Methanex Corporation produces, supplies, and sells methanol to petrochemical producers and distributors. The company also purchases and re-sells methanol produced by others. Its methanol is a clear liquid commodity chemical that is used to produce traditional chemical derivatives, including formaldehyde, acetic acid, and various other chemicals. The company’s methanol is used in energy-related applications; for blending into gasoline, as a feedstock in the production of dimethyl ether, which can be blended with liquefied petroleum gas for use in household cooking and heating, and in the production of biodiesel; and to produce methyl tertiary-butyl ether, a gasoline component, as well as used into olefins applications. In addition, it operates a fleet of methanol ocean tankers with a capacity ranging from 3,000 to 100,000 deadweight tons.
To review Methanex’s stock, please take a look at the 1-year chart of MEOH (Methanex Corporation.) below with my added notations:
1-year chart of MEOH (Methanex Corporation.)

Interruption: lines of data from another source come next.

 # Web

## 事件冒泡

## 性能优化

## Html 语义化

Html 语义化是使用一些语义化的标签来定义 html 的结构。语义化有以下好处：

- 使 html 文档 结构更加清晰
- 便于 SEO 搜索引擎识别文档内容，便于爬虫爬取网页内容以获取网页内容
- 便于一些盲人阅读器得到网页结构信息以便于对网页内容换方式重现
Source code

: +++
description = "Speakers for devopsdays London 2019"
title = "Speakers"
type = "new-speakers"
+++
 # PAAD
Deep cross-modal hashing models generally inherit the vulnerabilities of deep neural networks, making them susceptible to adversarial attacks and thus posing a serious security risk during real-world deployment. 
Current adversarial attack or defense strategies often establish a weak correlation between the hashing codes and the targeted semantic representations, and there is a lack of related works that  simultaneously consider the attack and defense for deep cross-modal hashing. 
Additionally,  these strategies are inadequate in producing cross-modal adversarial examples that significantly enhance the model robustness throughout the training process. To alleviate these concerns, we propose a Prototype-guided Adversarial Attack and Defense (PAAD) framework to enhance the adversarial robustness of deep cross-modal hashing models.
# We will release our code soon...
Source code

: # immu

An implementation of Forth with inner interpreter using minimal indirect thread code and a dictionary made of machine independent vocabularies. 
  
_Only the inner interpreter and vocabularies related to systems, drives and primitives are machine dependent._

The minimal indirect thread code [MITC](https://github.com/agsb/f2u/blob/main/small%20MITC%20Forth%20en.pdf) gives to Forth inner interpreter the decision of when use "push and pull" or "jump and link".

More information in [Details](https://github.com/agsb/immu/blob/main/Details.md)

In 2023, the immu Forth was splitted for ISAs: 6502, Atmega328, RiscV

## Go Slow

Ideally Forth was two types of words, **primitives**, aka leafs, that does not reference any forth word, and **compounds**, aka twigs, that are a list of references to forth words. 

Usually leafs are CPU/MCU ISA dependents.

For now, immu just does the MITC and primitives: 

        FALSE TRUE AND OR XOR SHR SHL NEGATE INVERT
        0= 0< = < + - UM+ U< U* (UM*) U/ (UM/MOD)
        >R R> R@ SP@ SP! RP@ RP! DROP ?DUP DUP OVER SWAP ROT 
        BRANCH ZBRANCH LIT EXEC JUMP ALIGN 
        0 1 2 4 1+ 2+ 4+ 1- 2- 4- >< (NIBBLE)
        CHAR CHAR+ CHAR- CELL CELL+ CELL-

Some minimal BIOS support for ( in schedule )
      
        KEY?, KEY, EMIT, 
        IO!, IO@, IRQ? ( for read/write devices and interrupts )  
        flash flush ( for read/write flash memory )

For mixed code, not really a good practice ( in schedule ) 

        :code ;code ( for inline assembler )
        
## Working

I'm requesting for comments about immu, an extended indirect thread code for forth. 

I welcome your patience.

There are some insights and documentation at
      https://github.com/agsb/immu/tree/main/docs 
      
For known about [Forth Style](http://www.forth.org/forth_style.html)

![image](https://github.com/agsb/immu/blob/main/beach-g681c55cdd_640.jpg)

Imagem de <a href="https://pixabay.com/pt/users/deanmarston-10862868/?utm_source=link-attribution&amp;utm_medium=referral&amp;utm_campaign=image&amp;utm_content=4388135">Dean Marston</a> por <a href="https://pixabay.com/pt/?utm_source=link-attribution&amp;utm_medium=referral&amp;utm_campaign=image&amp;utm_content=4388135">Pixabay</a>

MEOH has formed a key level of support at $55.00 (blue) over the last (3) months. In addition, the stock has created a down trending resistance starting from the middle of November (red). These two lines combined have MEOH stuck trading within a common chart pattern known as a descending triangle. At some point, the stock has to break support or break its string of lower highs.

The Tale of the Tape: MEOH has formed a descending triangle pattern. A short trade could be made on a break of the $55.00 support level. A break through $60.00 would break the down trending resistance and would set up a potential long trade.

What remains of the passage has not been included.